**Exercise goal**
All entries must be extracted exactly, with nothing added or dropped.

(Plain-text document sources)
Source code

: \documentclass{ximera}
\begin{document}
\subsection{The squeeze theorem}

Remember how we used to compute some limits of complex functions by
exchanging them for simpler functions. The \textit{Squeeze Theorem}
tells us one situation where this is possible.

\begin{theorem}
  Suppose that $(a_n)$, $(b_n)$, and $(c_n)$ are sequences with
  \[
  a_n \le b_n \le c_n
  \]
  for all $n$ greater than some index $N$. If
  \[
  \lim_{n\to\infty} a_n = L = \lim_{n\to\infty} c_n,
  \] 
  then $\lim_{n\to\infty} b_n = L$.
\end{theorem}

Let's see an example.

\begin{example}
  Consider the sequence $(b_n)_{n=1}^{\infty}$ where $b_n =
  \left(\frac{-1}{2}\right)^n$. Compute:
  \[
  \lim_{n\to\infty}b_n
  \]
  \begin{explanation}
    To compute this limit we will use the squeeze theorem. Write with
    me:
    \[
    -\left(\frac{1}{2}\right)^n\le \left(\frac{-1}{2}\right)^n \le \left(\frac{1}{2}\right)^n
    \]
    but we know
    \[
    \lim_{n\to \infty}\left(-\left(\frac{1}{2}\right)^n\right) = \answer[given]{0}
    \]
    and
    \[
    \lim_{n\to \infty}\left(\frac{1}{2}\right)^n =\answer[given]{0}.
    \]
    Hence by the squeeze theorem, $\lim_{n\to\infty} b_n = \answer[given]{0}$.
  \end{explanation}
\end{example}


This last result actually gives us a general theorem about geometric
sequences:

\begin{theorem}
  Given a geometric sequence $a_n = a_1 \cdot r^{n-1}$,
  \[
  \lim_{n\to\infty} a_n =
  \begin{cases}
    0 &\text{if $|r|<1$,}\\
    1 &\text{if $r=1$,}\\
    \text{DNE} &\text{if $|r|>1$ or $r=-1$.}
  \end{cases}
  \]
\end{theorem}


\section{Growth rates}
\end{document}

**Result for this exercise**
Source code

: \documentclass{ximera}
\begin{document}
\subsection{The squeeze theorem}

Remember how we used to compute some limits of complex functions by
exchanging them for simpler functions. The \textit{Squeeze Theorem}
tells us one situation where this is possible.

\begin{theorem}
  Suppose that $(a_n)$, $(b_n)$, and $(c_n)$ are sequences with
  \[
  a_n \le b_n \le c_n
  \]
  for all $n$ greater than some index $N$. If
  \[
  \lim_{n\to\infty} a_n = L = \lim_{n\to\infty} c_n,
  \] 
  then $\lim_{n\to\infty} b_n = L$.
\end{theorem}

Let's see an example.

\begin{example}
  Consider the sequence $(b_n)_{n=1}^{\infty}$ where $b_n =
  \left(\frac{-1}{2}\right)^n$. Compute:
  \[
  \lim_{n\to\infty}b_n
  \]
  \begin{explanation}
    To compute this limit we will use the squeeze theorem. Write with
    me:
    \[
    -\left(\frac{1}{2}\right)^n\le \left(\frac{-1}{2}\right)^n \le \left(\frac{1}{2}\right)^n
    \]
    but we know
    \[
    \lim_{n\to \infty}\left(-\left(\frac{1}{2}\right)^n\right) = \answer[given]{0}
    \]
    and
    \[
    \lim_{n\to \infty}\left(\frac{1}{2}\right)^n =\answer[given]{0}.
    \]
    Hence by the squeeze theorem, $\lim_{n\to\infty} b_n = \answer[given]{0}$.
  \end{explanation}
\end{example}


This last result actually gives us a general theorem about geometric
sequences:

\begin{theorem}
  Given a geometric sequence $a_n = a_1 \cdot r^{n-1}$,
  \[
  \lim_{n\to\infty} a_n =
  \begin{cases}
    0 &\text{if $|r|<1$,}\\
    1 &\text{if $r=1$,}\\
    \text{DNE} &\text{if $|r|>1$ or $r=-1$.}
  \end{cases}
  \]
\end{theorem}


\section{Growth rates}
\end{document}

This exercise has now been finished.